A revered professor. From our days of college pressures and living free, before the world you know tries its level best to crush you, and the resilient respond in kind, pushing stronger souls against all. The toughened fight this force that will not win because we’ve learned, from teachers like him, our strength along the way, brought up taught perhaps to bend a bit if need be, but to never brake, our spirits rising always against anyone or anything that tries to suppress us.
Retirement from the university. A reception will be held, and we decide to go because, I felt, we loved him so much.

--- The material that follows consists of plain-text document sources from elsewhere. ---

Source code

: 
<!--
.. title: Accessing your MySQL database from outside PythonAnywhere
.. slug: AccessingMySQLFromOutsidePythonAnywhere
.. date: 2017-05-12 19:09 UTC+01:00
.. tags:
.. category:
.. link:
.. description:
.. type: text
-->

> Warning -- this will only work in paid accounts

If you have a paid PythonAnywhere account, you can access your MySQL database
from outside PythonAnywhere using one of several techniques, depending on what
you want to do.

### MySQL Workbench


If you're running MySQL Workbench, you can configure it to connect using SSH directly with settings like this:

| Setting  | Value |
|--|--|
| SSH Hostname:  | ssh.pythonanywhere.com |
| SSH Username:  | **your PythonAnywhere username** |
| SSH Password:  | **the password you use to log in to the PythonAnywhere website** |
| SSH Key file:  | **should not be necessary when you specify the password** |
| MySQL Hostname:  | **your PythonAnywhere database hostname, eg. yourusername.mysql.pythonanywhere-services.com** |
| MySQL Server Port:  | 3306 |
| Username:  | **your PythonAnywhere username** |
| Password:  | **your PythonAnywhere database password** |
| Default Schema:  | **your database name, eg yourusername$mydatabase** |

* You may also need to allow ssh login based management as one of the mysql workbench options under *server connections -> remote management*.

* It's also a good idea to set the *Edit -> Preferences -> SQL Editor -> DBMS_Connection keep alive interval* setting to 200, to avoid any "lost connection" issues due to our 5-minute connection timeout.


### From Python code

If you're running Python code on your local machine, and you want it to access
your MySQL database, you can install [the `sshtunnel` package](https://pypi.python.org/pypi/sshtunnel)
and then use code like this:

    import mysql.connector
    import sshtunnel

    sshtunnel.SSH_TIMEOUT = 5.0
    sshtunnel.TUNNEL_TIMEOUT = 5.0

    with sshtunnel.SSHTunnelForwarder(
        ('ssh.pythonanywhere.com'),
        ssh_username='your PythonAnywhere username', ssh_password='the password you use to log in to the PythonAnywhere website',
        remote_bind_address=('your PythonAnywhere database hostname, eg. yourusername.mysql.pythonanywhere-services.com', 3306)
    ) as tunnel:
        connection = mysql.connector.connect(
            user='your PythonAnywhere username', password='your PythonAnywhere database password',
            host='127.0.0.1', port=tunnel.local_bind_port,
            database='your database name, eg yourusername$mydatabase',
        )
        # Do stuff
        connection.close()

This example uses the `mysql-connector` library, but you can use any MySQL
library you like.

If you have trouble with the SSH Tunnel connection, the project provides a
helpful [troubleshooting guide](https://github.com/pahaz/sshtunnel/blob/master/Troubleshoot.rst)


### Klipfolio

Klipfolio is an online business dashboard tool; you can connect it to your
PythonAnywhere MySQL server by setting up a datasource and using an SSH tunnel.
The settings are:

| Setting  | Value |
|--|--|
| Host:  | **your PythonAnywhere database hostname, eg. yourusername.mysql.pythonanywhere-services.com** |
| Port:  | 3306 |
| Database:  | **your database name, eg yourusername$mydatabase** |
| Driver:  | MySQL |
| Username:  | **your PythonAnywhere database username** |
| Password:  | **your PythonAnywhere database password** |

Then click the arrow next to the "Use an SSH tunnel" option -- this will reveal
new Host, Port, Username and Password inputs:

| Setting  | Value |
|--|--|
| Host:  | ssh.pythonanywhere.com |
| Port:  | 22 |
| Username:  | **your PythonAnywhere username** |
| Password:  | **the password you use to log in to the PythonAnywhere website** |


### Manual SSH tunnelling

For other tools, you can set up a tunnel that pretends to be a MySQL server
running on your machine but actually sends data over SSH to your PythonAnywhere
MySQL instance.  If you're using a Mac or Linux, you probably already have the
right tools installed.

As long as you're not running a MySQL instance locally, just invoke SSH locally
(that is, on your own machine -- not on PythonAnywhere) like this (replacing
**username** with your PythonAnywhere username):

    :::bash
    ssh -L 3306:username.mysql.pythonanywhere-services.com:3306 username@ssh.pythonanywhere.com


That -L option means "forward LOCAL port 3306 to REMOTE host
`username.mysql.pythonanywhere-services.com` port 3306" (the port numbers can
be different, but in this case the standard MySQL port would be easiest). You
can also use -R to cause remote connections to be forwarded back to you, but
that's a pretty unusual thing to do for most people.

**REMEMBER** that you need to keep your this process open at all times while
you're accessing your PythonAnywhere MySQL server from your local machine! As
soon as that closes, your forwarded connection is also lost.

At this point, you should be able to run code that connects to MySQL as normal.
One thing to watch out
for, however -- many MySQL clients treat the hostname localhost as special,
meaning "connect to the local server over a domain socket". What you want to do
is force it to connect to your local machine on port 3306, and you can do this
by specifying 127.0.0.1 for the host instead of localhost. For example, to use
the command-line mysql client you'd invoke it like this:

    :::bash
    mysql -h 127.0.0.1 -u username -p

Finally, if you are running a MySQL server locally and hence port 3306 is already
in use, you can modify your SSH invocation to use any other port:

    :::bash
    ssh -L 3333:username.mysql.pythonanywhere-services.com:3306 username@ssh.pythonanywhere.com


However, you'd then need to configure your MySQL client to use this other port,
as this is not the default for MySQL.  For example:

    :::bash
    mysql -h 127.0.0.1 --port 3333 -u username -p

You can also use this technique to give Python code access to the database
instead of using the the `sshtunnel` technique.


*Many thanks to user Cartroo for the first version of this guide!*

Waiting. I’m there but Anna’s not, Anna to arrive, and while I’m roaming a room full unrecognizable people, the pupus tempt me, and the wine, and there’s potato salad next to little paper plates and plastic forks. The chunks of potato are large, but my eyes are bigger, and a small taste to check if it’s genuine mayonnaise confirms this is the real deal. So I scoop right in just before I see from the corner of my eye that he appears to push Anna, now arriving, to the floor.
Dead silence. From that side of the room quiet rolls like a dark wave, from the reception line to those already milling inside, drinking and dining on the precursors to this great feast.
Not four dots. As I rise from whatever it I was thinking about, they’re there, capturing my attention for a second, projected on the ceiling by an oddly made pendular lamp, a sculpture suspended by a chain, with four holes but only three dots of light, the fourth burnt out, four points of a compass, the west gone dark like a just set sun.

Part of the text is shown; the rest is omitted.